**TASK INSTRUCTIONS:** Retype the whole of the data exactly.

* * *

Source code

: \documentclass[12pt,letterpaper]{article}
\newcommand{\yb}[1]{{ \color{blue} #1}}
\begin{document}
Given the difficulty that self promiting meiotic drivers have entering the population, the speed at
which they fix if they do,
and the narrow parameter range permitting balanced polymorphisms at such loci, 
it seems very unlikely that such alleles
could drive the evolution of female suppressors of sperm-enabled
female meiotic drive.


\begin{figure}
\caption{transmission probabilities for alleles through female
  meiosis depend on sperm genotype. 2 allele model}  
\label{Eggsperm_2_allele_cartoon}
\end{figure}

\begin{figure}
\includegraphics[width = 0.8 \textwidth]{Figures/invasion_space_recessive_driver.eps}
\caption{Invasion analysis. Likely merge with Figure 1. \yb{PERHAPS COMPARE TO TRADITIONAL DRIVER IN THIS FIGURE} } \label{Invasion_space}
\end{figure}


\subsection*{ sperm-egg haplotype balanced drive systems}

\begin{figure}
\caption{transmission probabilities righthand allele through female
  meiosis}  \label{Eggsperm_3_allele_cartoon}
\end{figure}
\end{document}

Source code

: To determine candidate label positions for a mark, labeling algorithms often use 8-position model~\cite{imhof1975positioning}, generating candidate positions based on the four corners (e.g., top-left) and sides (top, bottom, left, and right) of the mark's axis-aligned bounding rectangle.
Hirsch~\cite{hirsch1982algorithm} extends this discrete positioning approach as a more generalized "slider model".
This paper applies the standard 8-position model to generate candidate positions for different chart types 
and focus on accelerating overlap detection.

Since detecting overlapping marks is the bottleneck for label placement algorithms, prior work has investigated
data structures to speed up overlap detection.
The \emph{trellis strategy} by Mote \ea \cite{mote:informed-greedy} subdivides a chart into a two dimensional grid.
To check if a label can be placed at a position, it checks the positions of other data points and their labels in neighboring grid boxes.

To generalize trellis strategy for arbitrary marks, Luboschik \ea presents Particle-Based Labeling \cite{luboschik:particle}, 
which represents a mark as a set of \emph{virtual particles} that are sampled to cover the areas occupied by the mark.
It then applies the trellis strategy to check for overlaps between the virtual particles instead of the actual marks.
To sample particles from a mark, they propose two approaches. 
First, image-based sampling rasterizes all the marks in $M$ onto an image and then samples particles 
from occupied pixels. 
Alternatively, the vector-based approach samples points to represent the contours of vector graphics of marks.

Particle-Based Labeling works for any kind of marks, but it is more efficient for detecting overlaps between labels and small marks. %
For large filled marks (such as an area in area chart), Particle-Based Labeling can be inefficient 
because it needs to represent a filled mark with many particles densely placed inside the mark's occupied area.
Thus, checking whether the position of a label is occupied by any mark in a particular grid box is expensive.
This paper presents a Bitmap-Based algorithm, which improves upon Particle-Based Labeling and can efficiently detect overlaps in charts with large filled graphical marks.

* * *

**ANSWER SPACE:**
Source code

: \documentclass[12pt,letterpaper]{article}
\newcommand{\yb}[1]{{ \color{blue} #1}}
\begin{document}
Given the difficulty that self promiting meiotic drivers have entering the population, the speed at
which they fix if they do,
and the narrow parameter range permitting balanced polymorphisms at such loci, 
it seems very unlikely that such alleles
could drive the evolution of female suppressors of sperm-enabled
female meiotic drive.


\begin{figure}
\caption{transmission probabilities for alleles through female
  meiosis depend on sperm genotype. 2 allele model}  
\label{Eggsperm_2_allele_cartoon}
\end{figure}

\begin{figure}
\includegraphics[width = 0.8 \textwidth]{Figures/invasion_space_recessive_driver.eps}
\caption{Invasion analysis. Likely merge with Figure 1. \yb{PERHAPS COMPARE TO TRADITIONAL DRIVER IN THIS FIGURE} } \label{Invasion_space}
\end{figure}


\subsection*{ sperm-egg haplotype balanced drive systems}

\begin{figure}
\caption{transmission probabilities righthand allele through female
  meiosis}  \label{Eggsperm_3_allele_cartoon}
\end{figure}
\end{document}

Source code

: To determine candidate label positions for a mark, labeling algorithms often use 8-position model~\cite{imhof1975positioning}, generating candidate positions based on the four corners (e.g., top-left) and sides (top, bottom, left, and right) of the mark's axis-aligned bounding rectangle.
Hirsch~\cite{hirsch1982algorithm} extends this discrete positioning approach as a more generalized "slider model".
This paper applies the standard 8-position model to generate candidate positions for different chart types 
and focus on accelerating overlap detection.

Since detecting overlapping marks is the bottleneck for label placement algorithms, prior work has investigated
data structures to speed up overlap detection.
The \emph{trellis strategy} by Mote \ea \cite{mote:informed-greedy} subdivides a chart into a two dimensional grid.
To check if a label can be placed at a position, it checks the positions of other data points and their labels in neighboring grid boxes.

To generalize trellis strategy for arbitrary marks, Luboschik \ea presents Particle-Based Labeling \cite{luboschik:particle}, 
which represents a mark as a set of \emph{virtual particles} that are sampled to cover the areas occupied by the mark.
It then applies the trellis strategy to check for overlaps between the virtual particles instead of the actual marks.
To sample particles from a mark, they propose two approaches. 
First, image-based sampling rasterizes all the marks in $M$ onto an image and then samples particles 
from occupied pixels. 
Alternatively, the vector-based approach samples points to represent the contours of vector graphics of marks.

Particle-Based Labeling works for any kind of marks, but it is more efficient for detecting overlaps between labels and small marks. %
For large filled marks (such as an area in area chart), Particle-Based Labeling can be inefficient 
because it needs to represent a filled mark with many particles densely placed inside the mark's occupied area.
Thus, checking whether the position of a label is occupied by any mark in a particular grid box is expensive.
This paper presents a Bitmap-Based algorithm, which improves upon Particle-Based Labeling and can efficiently detect overlaps in charts with large filled graphical marks.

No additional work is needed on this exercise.